◆ PROBLEM DETAILS:
In the listing below, find the line with "- [A Developer&#39;s", then repeat exactly every line from the top through that one.

╭──

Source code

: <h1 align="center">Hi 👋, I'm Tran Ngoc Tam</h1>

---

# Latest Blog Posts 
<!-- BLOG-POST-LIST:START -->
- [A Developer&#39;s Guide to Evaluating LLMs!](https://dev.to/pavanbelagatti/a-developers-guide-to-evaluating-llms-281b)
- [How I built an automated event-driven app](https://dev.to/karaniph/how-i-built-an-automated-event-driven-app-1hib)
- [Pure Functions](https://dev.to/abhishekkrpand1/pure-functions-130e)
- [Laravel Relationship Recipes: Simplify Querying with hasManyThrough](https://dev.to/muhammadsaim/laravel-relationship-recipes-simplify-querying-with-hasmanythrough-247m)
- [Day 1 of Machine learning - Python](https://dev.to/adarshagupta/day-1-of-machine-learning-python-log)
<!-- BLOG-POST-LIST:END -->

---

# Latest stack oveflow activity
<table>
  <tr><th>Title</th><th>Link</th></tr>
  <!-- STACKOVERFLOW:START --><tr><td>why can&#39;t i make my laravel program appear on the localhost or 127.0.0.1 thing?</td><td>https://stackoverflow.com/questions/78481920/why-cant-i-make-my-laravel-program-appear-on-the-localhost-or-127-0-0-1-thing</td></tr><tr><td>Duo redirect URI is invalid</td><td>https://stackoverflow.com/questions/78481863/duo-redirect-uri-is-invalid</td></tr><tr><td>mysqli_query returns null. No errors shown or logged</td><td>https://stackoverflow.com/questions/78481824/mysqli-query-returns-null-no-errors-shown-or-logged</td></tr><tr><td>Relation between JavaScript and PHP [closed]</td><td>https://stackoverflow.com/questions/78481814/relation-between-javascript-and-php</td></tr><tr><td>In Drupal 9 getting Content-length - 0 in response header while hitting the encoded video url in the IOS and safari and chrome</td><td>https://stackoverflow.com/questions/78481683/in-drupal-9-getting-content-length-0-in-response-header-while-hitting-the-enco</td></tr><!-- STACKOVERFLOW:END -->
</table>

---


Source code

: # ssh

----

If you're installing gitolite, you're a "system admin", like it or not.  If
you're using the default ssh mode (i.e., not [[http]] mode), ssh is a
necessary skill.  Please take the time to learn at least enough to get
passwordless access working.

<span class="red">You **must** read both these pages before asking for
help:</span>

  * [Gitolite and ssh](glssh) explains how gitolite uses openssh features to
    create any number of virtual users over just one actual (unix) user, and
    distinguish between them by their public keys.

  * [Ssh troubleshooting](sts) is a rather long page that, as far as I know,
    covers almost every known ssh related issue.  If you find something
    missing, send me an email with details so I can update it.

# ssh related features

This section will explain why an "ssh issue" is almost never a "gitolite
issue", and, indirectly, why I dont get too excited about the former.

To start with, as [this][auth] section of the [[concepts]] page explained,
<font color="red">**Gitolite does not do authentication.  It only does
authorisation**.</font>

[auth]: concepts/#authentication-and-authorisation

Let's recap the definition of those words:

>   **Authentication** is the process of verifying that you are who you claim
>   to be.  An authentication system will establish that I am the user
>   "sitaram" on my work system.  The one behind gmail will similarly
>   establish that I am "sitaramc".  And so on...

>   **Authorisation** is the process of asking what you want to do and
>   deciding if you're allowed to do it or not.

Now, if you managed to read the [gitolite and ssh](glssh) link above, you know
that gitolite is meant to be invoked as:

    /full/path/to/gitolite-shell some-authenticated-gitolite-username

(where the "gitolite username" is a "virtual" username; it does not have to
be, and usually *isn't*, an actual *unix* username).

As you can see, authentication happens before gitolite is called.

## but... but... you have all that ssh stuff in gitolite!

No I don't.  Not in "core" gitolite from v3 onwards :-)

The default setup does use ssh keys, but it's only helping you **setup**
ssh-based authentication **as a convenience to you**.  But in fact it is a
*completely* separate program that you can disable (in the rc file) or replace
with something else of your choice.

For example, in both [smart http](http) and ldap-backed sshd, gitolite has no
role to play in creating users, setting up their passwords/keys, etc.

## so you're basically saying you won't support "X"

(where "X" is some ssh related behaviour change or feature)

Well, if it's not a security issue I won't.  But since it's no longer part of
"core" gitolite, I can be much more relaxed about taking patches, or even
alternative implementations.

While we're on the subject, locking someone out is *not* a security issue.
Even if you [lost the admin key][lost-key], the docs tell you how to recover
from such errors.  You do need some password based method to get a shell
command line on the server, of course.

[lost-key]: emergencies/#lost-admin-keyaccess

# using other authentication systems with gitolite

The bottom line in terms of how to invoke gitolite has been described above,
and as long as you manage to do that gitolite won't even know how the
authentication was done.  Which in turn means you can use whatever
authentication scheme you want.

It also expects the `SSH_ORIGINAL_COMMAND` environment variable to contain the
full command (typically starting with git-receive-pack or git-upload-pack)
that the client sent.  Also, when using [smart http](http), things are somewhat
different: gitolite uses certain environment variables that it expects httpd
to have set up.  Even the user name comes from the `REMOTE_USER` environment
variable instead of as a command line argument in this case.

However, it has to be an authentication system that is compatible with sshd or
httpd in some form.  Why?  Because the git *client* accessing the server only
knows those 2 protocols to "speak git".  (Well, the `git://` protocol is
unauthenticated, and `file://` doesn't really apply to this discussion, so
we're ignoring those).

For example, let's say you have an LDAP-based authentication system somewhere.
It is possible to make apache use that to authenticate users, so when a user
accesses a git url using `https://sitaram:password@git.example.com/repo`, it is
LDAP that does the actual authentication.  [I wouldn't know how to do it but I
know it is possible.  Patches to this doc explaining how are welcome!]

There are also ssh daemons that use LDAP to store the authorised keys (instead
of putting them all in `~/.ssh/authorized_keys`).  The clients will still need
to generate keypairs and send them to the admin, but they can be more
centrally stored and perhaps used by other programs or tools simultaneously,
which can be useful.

╰──

◆ SOLUTION:
Source code

: <h1 align="center">Hi 👋, I'm Tran Ngoc Tam</h1>

---

# Latest Blog Posts 
<!-- BLOG-POST-LIST:START -->
- [A Developer&#39;s Guide to Evaluating LLMs!](https://dev.to/pavanbelagatti/a-developers-guide-to-evaluating-llms-281b)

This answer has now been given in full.